In companion opinions issued on June 29, 2009, the California Supreme Court clarified the requirements for “representative” actions under California’s Unfair Competition Law (UCL) and Private Attorneys General Act (PAGA). As the Court explained, a “representative” action is one in which a plaintiff seeks recovery on behalf of others, as is often the case when a lone employee, or labor union, asserts wage and hour violations against an employer on behalf of a group of employees.

One of the Court’s rulings may lead to more employment lawsuits seeking civil penalties. In Arias v. Superior Court, the Court held that representative actions seeking civil penalties under PAGA need not be maintained as class actions.

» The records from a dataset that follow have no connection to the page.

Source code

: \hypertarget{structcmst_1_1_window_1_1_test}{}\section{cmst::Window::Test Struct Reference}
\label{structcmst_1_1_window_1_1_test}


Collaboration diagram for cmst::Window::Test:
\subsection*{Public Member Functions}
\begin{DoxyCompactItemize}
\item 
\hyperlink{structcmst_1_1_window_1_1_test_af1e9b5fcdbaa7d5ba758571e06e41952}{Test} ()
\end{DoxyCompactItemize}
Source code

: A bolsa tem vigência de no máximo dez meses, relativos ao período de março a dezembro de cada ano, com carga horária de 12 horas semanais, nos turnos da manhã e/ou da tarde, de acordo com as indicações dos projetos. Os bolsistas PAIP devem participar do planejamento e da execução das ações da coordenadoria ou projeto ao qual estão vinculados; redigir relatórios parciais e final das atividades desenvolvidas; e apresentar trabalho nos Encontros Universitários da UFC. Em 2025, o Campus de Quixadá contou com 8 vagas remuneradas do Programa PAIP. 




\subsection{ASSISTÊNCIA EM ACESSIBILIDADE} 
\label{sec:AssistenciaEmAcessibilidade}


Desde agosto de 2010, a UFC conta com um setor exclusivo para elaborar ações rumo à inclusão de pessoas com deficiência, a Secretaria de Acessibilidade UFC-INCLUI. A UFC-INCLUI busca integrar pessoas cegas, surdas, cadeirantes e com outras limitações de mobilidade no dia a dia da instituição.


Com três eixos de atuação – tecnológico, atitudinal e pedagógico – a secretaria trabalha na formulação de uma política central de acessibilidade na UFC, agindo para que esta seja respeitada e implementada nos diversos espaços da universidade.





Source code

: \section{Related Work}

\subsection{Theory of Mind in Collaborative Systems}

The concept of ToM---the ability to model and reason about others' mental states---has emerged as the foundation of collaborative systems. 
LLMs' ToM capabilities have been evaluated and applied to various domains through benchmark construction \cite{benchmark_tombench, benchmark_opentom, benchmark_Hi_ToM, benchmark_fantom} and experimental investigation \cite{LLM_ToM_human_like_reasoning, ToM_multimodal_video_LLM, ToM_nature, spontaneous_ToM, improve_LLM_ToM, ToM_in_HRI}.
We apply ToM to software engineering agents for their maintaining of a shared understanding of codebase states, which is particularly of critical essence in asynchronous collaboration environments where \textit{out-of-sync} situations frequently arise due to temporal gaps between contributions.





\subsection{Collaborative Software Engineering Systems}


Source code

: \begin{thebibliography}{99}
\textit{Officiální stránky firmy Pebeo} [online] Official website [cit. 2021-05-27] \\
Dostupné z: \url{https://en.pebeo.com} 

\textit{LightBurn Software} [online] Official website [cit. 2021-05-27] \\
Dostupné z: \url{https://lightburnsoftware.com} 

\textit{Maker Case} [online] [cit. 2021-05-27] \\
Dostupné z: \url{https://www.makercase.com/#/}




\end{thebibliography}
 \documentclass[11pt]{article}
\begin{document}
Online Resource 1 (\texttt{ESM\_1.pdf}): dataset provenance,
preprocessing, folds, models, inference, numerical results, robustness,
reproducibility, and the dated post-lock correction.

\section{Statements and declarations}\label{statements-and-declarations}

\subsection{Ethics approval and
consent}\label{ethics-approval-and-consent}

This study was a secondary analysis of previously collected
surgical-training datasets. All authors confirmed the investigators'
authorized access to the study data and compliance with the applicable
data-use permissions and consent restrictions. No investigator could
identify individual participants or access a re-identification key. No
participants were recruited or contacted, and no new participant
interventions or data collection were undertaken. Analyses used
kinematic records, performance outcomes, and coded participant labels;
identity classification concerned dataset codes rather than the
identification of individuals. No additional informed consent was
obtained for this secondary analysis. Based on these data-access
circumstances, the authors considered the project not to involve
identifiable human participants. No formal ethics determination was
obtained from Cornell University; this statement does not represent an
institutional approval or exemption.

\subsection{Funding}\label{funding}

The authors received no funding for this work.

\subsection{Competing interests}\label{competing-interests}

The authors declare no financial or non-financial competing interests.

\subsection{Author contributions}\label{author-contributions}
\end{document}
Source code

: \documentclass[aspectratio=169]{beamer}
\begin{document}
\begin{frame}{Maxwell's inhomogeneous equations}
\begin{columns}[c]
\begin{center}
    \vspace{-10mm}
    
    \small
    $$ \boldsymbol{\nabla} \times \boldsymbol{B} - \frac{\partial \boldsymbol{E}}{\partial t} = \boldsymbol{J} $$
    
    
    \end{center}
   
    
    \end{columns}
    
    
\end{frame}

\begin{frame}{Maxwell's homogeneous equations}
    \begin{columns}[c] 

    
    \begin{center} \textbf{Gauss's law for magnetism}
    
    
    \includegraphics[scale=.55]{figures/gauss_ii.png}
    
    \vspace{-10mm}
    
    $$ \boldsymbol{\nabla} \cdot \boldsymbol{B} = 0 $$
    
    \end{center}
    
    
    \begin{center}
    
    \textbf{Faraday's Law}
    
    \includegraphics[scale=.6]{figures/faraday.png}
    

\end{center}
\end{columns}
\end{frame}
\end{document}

The Court’s other rulings were more favorable to employers. In Arias, the Court held that representative actions under the UCL must proceed as class actions. In the companion case, Amalgamated Transit Union Local 1756, AFL-CIO et al. v. Superior Court, the Court held that labor unions lack standing to maintain either UCL or PAGA claims on behalf of their members even if aggrieved members assign their claims to the union.

Background of Arias

Plaintiff Jose Arias sued his former employer, Angelo Dairy, for various Labor Code violations including the company’s alleged failure to provide meal and rest periods and failure to pay overtime wages. Mr. Arias also claimed the company’s practices were unfair under the UCL and he sought civil penalties under PAGA. He brought his UCL and PAGA claims on behalf of himself and other former and current employees.

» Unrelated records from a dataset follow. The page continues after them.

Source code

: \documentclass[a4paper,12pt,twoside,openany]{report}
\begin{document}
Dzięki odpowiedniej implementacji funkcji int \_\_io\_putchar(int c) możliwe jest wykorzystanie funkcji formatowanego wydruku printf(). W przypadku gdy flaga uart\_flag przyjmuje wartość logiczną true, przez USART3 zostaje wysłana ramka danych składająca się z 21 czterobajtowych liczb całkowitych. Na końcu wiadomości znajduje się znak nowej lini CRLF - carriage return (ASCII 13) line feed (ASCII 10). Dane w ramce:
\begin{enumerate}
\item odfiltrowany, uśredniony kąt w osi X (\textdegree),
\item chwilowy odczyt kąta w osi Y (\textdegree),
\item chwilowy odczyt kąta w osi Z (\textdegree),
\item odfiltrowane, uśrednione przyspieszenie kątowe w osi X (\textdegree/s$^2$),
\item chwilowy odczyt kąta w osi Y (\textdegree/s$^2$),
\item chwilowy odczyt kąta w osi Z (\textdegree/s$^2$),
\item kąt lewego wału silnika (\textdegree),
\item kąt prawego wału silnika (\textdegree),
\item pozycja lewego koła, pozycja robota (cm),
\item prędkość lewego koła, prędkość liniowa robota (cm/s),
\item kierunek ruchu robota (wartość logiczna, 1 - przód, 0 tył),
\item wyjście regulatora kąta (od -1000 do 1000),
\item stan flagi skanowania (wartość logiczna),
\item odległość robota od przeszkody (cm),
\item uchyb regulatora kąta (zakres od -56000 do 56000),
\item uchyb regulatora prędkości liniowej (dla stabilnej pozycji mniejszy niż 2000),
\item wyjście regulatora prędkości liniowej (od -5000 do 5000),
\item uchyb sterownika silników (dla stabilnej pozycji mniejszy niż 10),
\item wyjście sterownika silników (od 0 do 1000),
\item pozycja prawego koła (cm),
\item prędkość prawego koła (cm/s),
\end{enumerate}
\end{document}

The trial court dismissed the UCL and PAGA claims on the grounds that the complaint failed to satisfy class action requirements. Mr. Arias petitioned the Court of Appeal for a writ of mandate and obtained reversal of the trial court’s ruling only as it pertained to his PAGA claim. The California Supreme Court granted Mr. Arias’s petition for review.

The California Supreme Court Holding in Arias

The Court held that representative actions under the UCL must be brought as class actions. Thus, a representative UCL plaintiff must plead and prove the existence of an ascertainable class and a well-defined community of interest among class members in order to seek class-wide recovery. If a class is ultimately certified, class members must be notified of their right to opt out and that their failure to do so will bind them to any judgment rendered. Additionally, the court must approve any settlement or dismissal of class claims. The Court based its decision on the plain language of the UCL and voter intent behind Proposition 64, which amended the UCL in 2004 to preclude uninjured plaintiffs from seeking relief.

In contrast to its treatment of representative actions under the UCL, the Court held that representative actions under PAGA need not proceed as class actions. As a result, individual plaintiffs with PAGA claims may seek to recover civil penalties on behalf of other current and former employees without complying with class action requirements. The Court reasoned that imposing class action requirements on representative PAGA claims would be inconsistent with the statute’s language and legislative history. Additionally, defendants’ due process rights remain protected in the absence of class action requirements because any judgment on PAGA claims in favor of a defendant would bind government agencies and “aggrieved employees” even if they were not parties to the case.

Conclusion

The PAGA ruling in Arias could encourage lawsuits seeking civil penalties on behalf of current and former employees. Some plaintiffs’ counsel now do not pursue PAGA claims, in part because 75% of PAGA proceeds go to the state instead of to employees. PAGA claims may now have more perceived value because counsel pursuing them will not face the same classcertification hurdles that they must confront in pursuing traditional wage and hour claims.

The Amalgamated decision, although beneficial to employers, is of lesser significance. While unions generally may lack standing to sue, the case makes clear that “aggrieved employees” may pursue PAGA claims and that any person or association suffering an “injury-in-fact” may pursue claims under the UCL.